#### Data to examine

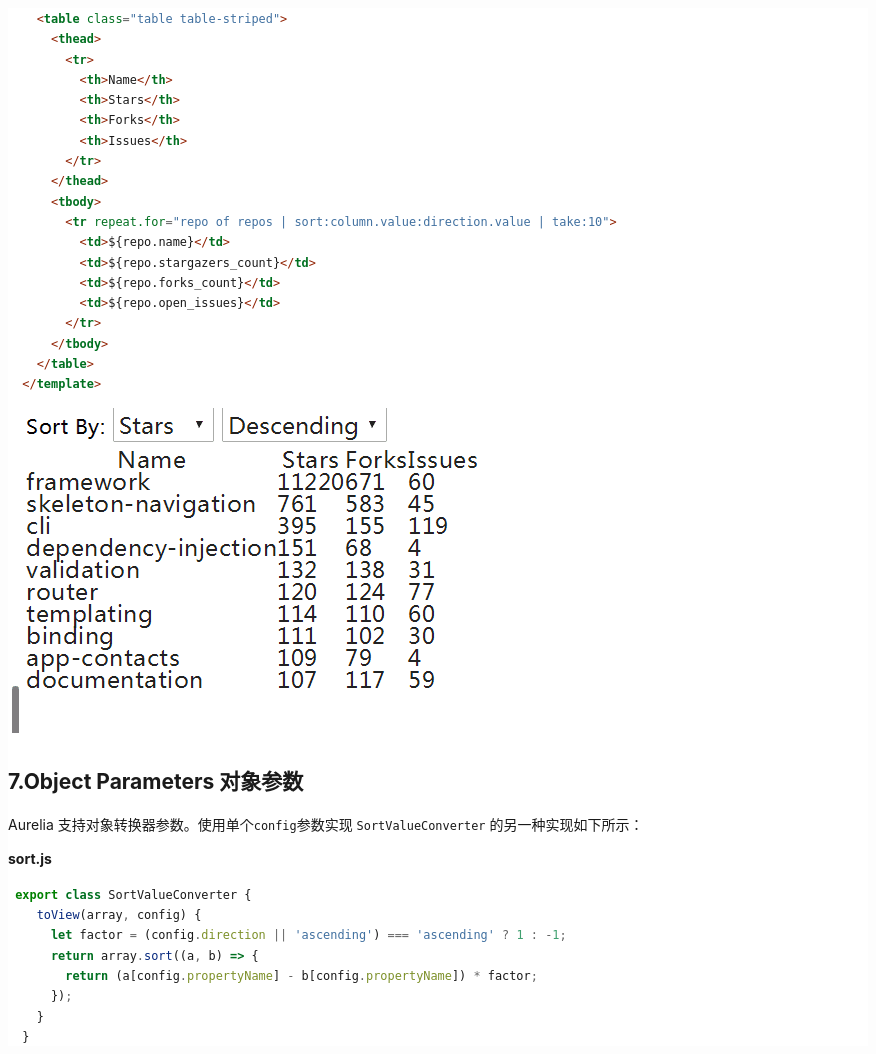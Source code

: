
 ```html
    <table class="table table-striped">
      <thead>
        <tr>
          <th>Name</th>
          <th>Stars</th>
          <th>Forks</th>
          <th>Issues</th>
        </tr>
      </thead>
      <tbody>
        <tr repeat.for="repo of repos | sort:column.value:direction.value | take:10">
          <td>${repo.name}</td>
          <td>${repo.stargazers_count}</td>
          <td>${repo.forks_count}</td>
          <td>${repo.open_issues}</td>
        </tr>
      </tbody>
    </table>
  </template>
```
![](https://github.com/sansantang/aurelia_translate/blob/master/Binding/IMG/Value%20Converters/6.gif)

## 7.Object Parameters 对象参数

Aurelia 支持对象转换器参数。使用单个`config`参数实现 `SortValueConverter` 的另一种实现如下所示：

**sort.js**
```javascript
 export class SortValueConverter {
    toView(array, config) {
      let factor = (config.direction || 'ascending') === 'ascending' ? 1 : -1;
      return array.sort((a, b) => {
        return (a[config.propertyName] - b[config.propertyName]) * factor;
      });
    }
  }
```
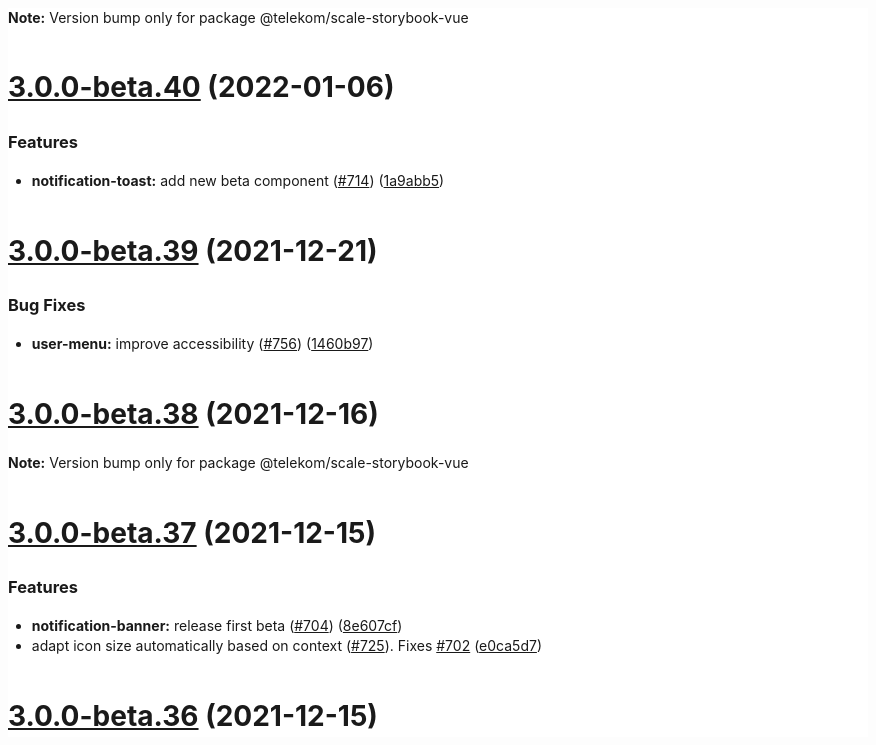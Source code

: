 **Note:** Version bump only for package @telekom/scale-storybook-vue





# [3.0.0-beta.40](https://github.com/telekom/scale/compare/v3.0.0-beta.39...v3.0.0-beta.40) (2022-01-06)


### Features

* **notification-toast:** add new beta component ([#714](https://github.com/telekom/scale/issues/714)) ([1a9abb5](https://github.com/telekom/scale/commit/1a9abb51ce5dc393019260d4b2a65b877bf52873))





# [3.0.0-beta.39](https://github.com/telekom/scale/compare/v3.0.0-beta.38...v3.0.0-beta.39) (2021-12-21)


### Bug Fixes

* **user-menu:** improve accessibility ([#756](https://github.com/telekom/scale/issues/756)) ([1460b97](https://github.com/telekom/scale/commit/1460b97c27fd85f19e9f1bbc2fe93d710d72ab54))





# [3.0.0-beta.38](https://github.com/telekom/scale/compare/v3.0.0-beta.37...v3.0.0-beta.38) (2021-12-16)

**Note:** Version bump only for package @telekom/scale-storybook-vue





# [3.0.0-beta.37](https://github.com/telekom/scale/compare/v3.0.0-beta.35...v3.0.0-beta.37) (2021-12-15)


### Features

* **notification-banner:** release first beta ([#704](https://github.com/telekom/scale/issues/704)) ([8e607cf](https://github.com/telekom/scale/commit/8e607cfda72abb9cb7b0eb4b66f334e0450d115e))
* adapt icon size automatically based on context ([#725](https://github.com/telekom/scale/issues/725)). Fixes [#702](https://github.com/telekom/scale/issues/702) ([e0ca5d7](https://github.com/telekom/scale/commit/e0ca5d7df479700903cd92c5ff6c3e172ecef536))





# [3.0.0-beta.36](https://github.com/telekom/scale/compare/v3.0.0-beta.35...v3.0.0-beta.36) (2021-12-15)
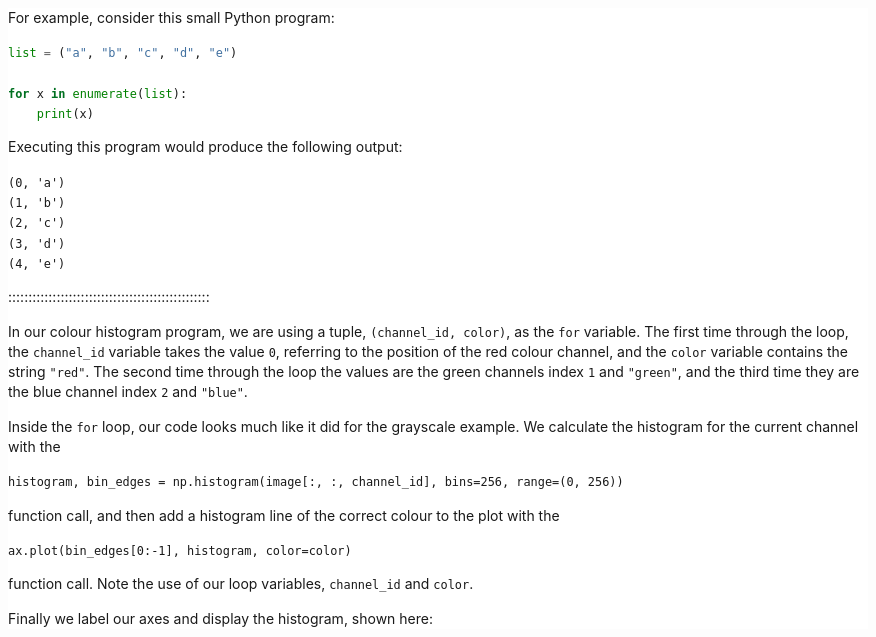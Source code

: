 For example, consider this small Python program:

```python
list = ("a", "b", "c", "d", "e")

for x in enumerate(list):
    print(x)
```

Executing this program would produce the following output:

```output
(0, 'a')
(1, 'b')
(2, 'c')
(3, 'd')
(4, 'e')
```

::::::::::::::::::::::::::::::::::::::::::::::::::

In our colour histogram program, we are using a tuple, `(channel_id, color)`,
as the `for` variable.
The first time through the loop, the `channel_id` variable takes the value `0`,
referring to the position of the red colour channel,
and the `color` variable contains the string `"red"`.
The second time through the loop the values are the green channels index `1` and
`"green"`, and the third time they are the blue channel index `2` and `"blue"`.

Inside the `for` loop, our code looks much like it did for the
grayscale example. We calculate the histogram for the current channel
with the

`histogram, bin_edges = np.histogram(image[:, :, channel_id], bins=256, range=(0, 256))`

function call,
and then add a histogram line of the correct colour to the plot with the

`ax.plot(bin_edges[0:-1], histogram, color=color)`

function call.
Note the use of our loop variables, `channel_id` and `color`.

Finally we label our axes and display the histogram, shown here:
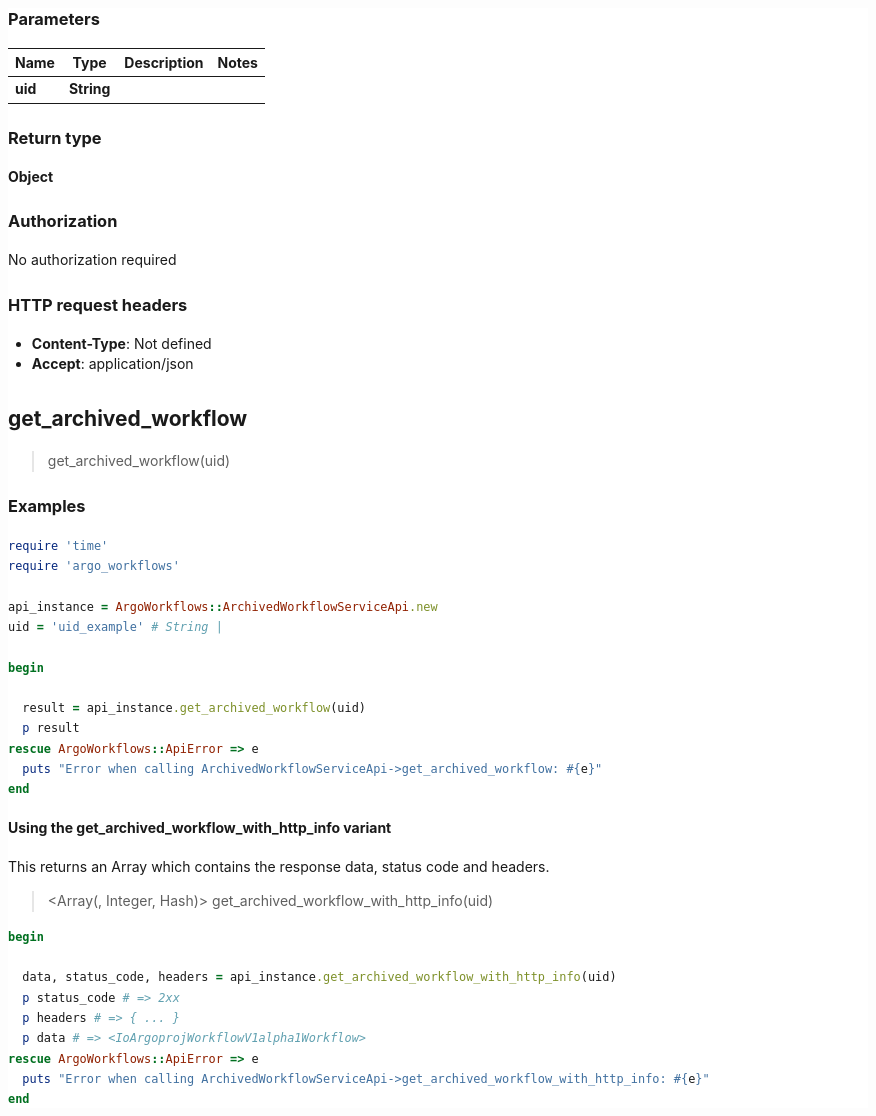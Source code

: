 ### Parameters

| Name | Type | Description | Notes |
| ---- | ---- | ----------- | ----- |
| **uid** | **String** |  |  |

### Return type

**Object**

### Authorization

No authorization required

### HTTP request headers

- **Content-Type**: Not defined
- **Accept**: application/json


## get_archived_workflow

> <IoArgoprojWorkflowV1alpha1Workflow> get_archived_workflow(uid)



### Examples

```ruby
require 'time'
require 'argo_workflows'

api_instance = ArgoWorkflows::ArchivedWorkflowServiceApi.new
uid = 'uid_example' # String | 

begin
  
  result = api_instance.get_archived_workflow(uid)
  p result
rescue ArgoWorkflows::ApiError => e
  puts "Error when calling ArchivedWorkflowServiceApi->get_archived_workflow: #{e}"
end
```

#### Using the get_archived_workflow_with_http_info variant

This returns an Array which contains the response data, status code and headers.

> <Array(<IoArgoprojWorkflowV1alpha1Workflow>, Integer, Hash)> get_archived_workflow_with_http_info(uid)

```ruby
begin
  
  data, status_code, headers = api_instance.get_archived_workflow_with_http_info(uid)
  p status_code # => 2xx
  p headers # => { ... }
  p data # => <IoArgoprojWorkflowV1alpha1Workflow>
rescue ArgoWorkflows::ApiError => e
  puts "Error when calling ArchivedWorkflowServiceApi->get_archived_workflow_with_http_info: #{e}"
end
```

########

- What is expected
Using the records above, copy each line that contains "Version".

- Worked solution
: **Note:** Version bump only for package @telekom/scale-storybook-vue
**Note:** Version bump only for package @telekom/scale-storybook-vue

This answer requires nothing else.